When is it going to stop?

Among the frustrations in modern life are things so ridiculous, so patently illogical, that when you run into them you are propelled to ask, “When are we going to stop this?”

I have heard from several motorcar owners here of the local traffic police practice of pouncing on drivers who overtake on a double line. Officers will pursue these transgressors for blocks, and heavy fines are imposed. Clearly such drivers are in the wrong, but why is it then that nobody seems to get charged for tail-gating, or for overtaking on corners, or for driving through red lights? These are all offences that take place here almost hourly, and they are far more dangerous practices. Do you know anyone who has been charged for these things?  It’s a peculiar double standard; when are we going to end it?

Sports championships are “best of” – 4  out of 7, 3 out of 5, etc. That’s the formula for a series in every sport – every one except cricket. In the recent 5-match West Indies/India ODI series, India wins the first three games, but the teams still play out the full five games. What for? It’s nonsensical.  What is being achieved? What result will be changed by this? What could possibly be the motivation for the players to put out in those two meaningless games? Knowing the match means nothing, what is going to propel a player to bowl flat out and possibly pull a muscle, or dive for a catch and possibly hurt his shoulder, or move out to a fast bowler and take a blow on the helmet, or lunge to avoid a run-out and injure his hip? You’re up 3-0; that’s the end, but no, we play two more games. The silliness continued with ecstatic headlines when West Indies won game 4; hello? It was a nothing match; India had rested four of their best players; the series was over; what are we celebrating?

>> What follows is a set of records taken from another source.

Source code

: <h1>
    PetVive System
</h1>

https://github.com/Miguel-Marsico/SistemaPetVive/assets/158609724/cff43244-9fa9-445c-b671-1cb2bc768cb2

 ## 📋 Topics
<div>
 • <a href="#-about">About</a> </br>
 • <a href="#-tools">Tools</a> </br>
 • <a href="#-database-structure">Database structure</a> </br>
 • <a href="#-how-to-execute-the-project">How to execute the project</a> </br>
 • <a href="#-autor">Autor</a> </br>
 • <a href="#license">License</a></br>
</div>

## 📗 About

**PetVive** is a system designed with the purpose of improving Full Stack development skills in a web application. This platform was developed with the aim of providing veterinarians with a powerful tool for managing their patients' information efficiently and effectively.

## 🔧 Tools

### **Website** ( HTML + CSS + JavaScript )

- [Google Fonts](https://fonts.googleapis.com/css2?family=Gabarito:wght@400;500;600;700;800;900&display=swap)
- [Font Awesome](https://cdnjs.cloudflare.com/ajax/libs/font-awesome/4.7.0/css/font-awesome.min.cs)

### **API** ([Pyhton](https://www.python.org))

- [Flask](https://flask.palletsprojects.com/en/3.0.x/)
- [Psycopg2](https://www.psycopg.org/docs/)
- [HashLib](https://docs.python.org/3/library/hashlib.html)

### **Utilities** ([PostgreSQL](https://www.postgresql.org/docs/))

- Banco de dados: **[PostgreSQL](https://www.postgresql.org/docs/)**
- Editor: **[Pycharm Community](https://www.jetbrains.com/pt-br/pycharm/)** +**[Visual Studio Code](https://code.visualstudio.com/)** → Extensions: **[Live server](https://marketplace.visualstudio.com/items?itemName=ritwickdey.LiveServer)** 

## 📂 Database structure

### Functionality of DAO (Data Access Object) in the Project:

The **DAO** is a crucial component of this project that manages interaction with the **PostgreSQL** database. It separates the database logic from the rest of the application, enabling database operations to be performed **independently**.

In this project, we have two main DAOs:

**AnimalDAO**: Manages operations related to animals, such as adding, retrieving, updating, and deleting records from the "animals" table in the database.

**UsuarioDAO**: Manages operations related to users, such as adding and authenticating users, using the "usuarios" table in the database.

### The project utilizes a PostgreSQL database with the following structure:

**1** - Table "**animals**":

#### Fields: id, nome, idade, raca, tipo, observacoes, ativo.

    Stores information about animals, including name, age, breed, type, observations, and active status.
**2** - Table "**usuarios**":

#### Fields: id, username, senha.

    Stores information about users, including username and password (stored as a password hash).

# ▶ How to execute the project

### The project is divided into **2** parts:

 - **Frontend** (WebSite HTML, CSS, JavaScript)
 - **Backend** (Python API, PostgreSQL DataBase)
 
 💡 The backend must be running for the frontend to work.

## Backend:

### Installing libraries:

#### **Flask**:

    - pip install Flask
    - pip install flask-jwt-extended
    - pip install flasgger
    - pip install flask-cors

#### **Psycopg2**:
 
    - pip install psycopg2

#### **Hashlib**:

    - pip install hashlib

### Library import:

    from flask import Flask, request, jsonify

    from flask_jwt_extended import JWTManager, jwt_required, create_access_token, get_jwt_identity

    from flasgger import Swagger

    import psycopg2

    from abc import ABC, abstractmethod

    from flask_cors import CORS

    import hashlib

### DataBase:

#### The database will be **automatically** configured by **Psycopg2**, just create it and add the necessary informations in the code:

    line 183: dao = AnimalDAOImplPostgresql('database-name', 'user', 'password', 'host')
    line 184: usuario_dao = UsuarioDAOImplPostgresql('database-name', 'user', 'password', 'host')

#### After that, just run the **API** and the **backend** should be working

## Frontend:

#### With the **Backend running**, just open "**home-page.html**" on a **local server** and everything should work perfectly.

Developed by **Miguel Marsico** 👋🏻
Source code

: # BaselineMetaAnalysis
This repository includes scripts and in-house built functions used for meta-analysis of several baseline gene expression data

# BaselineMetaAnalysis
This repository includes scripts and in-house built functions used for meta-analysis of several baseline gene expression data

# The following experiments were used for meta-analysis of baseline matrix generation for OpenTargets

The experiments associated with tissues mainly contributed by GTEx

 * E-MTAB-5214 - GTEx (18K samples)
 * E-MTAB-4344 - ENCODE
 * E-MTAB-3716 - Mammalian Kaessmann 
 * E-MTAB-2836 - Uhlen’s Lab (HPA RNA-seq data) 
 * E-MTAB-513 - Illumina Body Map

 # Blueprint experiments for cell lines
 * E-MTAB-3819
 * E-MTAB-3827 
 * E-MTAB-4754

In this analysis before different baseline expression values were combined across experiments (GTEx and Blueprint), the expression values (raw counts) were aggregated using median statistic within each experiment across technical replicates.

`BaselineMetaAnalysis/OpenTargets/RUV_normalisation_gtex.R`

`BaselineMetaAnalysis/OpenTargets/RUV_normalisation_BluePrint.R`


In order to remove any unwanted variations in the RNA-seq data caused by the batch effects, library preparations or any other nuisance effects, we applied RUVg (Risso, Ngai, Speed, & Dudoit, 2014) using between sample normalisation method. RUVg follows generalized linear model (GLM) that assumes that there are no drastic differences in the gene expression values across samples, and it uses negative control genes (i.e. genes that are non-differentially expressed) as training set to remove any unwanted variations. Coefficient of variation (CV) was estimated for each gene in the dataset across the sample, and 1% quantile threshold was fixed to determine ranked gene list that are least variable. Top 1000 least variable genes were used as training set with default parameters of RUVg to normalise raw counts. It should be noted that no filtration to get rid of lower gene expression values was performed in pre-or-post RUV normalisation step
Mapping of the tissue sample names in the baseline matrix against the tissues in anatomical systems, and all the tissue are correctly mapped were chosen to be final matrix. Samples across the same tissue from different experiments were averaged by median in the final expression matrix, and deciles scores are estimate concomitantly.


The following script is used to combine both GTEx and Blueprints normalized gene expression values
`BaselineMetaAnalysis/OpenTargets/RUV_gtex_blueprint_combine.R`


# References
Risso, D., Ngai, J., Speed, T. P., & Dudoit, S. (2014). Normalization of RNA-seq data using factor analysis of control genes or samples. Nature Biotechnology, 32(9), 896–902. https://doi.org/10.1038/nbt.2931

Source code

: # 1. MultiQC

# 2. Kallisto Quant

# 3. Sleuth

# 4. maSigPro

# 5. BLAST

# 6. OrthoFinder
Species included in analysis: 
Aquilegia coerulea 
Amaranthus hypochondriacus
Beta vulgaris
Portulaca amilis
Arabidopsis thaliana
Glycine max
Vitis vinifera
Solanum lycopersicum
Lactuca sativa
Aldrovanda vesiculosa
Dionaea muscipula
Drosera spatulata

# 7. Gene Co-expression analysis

Why are we still playing those two meaningless games? Imagine a team going up 4-1 in the baseball World Series, but in the locker room afterwards the coach says, “Remember, we have two more games to play.” It’s ridiculous, right? Well it happens in cricket all the time. When is that foolishness going to stop?

This one really gets to me: when are we going to stop using the disgraceful expression “ethnic cleansing”?  The genocide that went on in Kosovo and the Congo and places like that was not any kind of cleansing; it was ethnic murder. People were being chopped up and mutilated simply because of the ethnic group they belonged to. Furthermore, apart from the horror of the act itself, to then choose to describe it as “cleansing” means that the people killed had to be something akin to vermin and therefore deserved elimination. “Ethnic cleansing” is a sick dance around the truth. Persons who repeat the phrase glibly are perpetuating the dance. We should challenge people to stop saying it because it is a sickening travesty. World famous newscasters such as Blitzer and Amanpour use it all the time without batting an eye. When are they going to stop?

Similarly, during the Iraq War, the Americans, with their raging mania for euphemisms, came up with the astonishing term “contractor” for soldiers working in concert with US Armed Forces.  In conventional English the word “contractor” is generally used to designate someone involved in building construction; those people in Iraq whom the Americans designate as “contractors” are actually mercenaries doing what soldiers do – they move about armed with assault weapons and powerful grenades and they kill people. Calling them “contractors” is a fraudulent attempt to avoid calling a spade a spade. Come on America, you’re big boys now – when are you going to stop this subterfuge?

When you call the utility companies in Guyana to report a problem, you inevitably end up hearing a recorded message telling you earnestly that they have the customer in mind, and they value your call, “so please don’t hang up.” Fifteen minutes later you’re still hearing the message, and you still haven’t spoken to anyone.  If they truly wanted to hear your problem, wouldn’t you think they would hire more operators to take all those valuable calls more quickly?  When are they going to stop that charade?  As one irate customer said to me recently, “The message they should put on the phone should say, “Don’t bother to call about your problem; just come to the office.”

All over Guyana, any day in the week, you run into some inferior product made in China.  From umbrellas that that don’t last through two showers of rain (I know about that first-hand), or a USB cable that came apart in the computer one week after I bought  it, Guyanese are learning from bitter experience to try and avoid Chinese gear.  A mechanic friend of mine told me last week, “China has different levels of quality – A, B, C, etc.  I think what they send to Guyana is all like Z.”  The Chinese can certainly read the complaints in English about their goods; when are they going to stop churning out that cheap stuff that leaves you in the lurch?

In most countries, utility payments are due when you get a bill. Here the utility companies have adopted the astonishing position that if you don’t get a bill telling you what you owe, you still owe it. In practice this means that if the bill is late for any reason – issued late; delivered late by the post office; delivered to the wrong address; simply lost – the utility company is not responsible for your late payment and will cut you off without any warning whatsoever.  In simple English, the utility companies’ position is that it is your responsibility to find out what you owe. When are they going to stop that? When somebody takes them to court for unfair business practice?  (Is Nigel Hughes reading this?)